French fry visionary Simplot dies

? Billionaire J.R. Simplot, the spud king of America whose wealth also helped create one of the world’s biggest computer chip makers, died Sunday at his Boise home. He was 99.

Ada County Coroner Erwin Sonnenberg said Simplot apparently died of natural causes.

The quintessential Idaho farmer increasingly dominated the state’s business and political landscape for 70 years, and the company that bears his name remains a powerful force today – in Idaho and beyond.

A Declo farmboy who never attended high school, Simplot built a personal fortune recently estimated at $3.6 billion. He and the company he founded all but reinvented the humble potato, creating the first successful frozen french fries and partnering with McDonald’s to sell them worldwide.

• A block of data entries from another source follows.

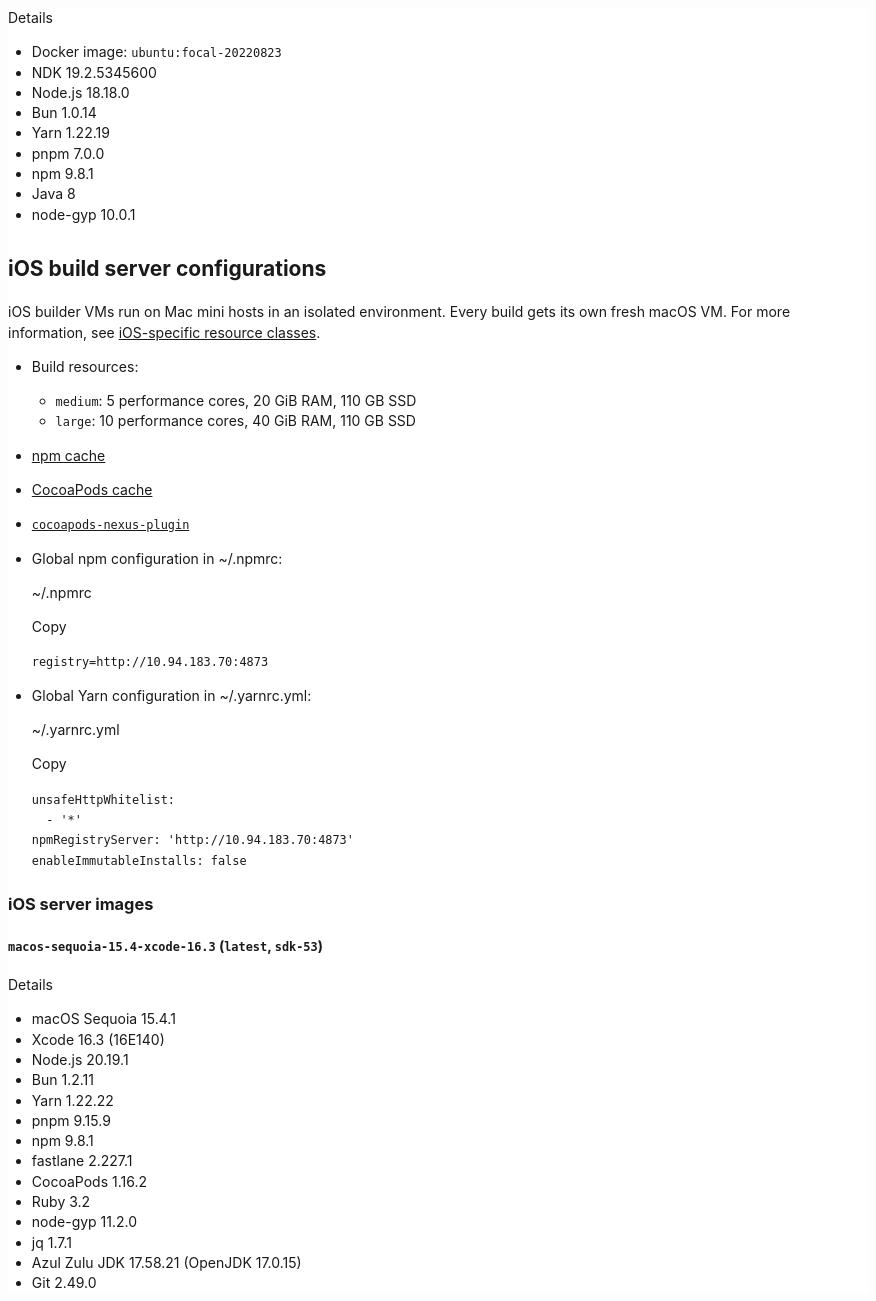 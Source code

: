 Details

* Docker image: `ubuntu:focal-20220823`
* NDK 19.2.5345600
* Node.js 18.18.0
* Bun 1.0.14
* Yarn 1.22.19
* pnpm 7.0.0
* npm 9.8.1
* Java 8
* node-gyp 10.0.1

iOS build server configurations
-------------------------------

iOS builder VMs run on Mac mini hosts in an isolated environment. Every build gets its own fresh macOS VM. For more information, see [iOS-specific resource classes](/eas/json#resourceclass-2).

* Build resources:

  + `medium`: 5 performance cores, 20 GiB RAM, 110 GB SSD
  + `large`: 10 performance cores, 40 GiB RAM, 110 GB SSD
* [npm cache](/build-reference/caching#javascript-dependencies)
* [CocoaPods cache](/build-reference/caching#ios-dependencies)
* [`cocoapods-nexus-plugin`](https://github.com/expo/eas-build/tree/main/packages/cocoapods-nexus-plugin)
* Global npm configuration in ~/.npmrc:

  ~/.npmrc

  Copy

  ```
  registry=http://10.94.183.70:4873

  ```
* Global Yarn configuration in ~/.yarnrc.yml:

  ~/.yarnrc.yml

  Copy

  ```
  unsafeHttpWhitelist:
    - '*'
  npmRegistryServer: 'http://10.94.183.70:4873'
  enableImmutableInstalls: false

  ```

### iOS server images

#### `macos-sequoia-15.4-xcode-16.3` (`latest`, `sdk-53`)

Details

* macOS Sequoia 15.4.1
* Xcode 16.3 (16E140)
* Node.js 20.19.1
* Bun 1.2.11
* Yarn 1.22.22
* pnpm 9.15.9
* npm 9.8.1
* fastlane 2.227.1
* CocoaPods 1.16.2
* Ruby 3.2
* node-gyp 11.2.0
* jq 1.7.1
* Azul Zulu JDK 17.58.21 (OpenJDK 17.0.15)
* Git 2.49.0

The private company he began became one of the largest agribusiness conglomerates in the world.

His businesses, still family owned, manufacture agriculture, horticulture and turf fertilizers; animal feed and seeds; food products such as fruits, potatoes and other vegetables; and industrial chemicals and irrigation products.

In 1980, at age 71, Simplot took a gamble on the next generation of businessmen, giving Ward and Joe Parkinson $1 million for 40 percent of what would become computer chip maker Micron Technology Inc.

Over the years, he pumped in $20 million more to help Micron build its first manufacturing plant and to stay afloat. Micron went on to become a major producer of DRAM memory chips, which are used to store information in personal computers.